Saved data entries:
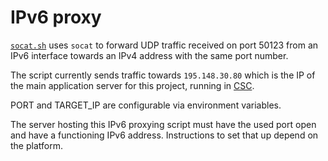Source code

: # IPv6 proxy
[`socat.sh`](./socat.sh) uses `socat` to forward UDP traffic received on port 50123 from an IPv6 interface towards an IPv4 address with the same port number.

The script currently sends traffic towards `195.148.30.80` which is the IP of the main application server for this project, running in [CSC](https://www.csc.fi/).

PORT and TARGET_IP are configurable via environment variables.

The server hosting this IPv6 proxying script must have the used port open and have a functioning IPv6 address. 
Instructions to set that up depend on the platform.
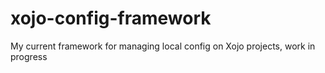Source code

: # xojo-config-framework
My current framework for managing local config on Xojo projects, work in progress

---

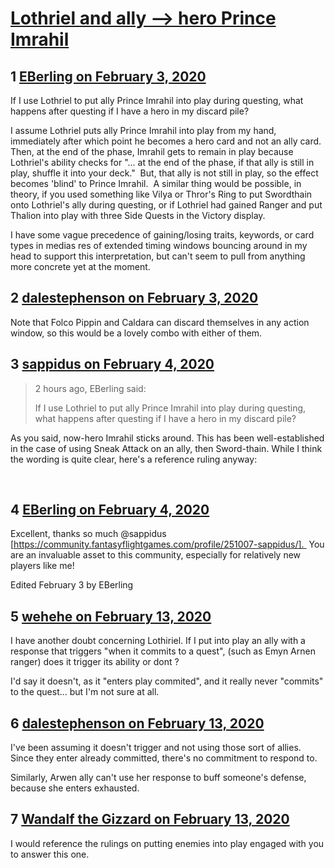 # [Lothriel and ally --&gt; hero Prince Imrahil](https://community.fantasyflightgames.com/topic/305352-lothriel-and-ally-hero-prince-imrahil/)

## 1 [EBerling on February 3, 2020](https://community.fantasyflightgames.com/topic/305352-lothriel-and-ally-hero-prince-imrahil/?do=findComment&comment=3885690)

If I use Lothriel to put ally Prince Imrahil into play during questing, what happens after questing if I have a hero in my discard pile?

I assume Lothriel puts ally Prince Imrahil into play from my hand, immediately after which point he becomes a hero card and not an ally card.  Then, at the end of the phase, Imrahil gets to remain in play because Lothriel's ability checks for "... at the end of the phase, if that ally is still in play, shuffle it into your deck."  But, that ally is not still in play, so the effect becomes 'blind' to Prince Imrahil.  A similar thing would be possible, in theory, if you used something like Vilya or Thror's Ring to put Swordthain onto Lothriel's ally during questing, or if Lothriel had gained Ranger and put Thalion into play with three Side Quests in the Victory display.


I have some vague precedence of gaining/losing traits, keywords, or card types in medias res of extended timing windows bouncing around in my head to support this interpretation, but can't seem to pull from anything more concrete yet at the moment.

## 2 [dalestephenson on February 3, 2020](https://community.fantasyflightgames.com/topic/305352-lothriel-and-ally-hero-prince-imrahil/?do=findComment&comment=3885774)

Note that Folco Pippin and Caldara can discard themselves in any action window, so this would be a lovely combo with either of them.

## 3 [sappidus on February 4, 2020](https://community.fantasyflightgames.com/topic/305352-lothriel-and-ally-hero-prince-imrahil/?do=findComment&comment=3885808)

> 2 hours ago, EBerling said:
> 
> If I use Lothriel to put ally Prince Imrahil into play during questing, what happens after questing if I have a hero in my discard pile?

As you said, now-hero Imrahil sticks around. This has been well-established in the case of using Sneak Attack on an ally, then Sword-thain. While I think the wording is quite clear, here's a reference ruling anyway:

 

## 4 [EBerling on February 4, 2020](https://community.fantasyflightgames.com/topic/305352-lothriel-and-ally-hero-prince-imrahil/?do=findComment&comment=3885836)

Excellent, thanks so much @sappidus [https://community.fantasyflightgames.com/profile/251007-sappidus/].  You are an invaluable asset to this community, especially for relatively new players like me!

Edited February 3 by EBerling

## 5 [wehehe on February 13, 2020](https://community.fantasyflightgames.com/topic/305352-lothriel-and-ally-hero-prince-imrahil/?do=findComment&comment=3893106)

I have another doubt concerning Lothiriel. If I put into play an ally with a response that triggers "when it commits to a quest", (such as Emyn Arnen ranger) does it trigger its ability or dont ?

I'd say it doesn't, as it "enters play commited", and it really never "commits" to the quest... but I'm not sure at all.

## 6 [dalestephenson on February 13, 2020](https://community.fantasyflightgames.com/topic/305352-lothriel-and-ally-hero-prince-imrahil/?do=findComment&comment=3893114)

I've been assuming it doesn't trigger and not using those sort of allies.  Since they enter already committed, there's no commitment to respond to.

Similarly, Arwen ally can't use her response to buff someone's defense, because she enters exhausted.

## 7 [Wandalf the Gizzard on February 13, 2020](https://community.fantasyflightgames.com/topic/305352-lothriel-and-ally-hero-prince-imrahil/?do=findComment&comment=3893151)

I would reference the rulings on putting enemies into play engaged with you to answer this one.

==

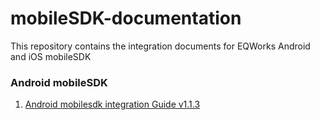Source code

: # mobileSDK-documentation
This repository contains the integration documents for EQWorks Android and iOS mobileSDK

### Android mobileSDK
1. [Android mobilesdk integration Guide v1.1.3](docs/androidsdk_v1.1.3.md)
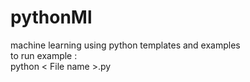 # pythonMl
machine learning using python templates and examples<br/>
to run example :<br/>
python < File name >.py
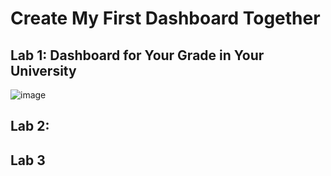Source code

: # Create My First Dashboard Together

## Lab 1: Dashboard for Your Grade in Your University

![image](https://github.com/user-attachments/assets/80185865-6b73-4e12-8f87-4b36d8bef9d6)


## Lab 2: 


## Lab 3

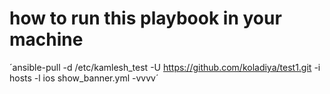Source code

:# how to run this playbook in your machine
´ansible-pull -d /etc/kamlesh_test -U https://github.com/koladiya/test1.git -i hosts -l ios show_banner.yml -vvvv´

▸ EXERCISE AIM: Look above for the line holding "in your machine" and the line holding "ios show_banner.yml -vvvv´", then output exactly those two lines and every line between them, nothing more.

▸ COMPLETED TASK:
:# how to run this playbook in your machine
´ansible-pull -d /etc/kamlesh_test -U https://github.com/koladiya/test1.git -i hosts -l ios show_banner.yml -vvvv´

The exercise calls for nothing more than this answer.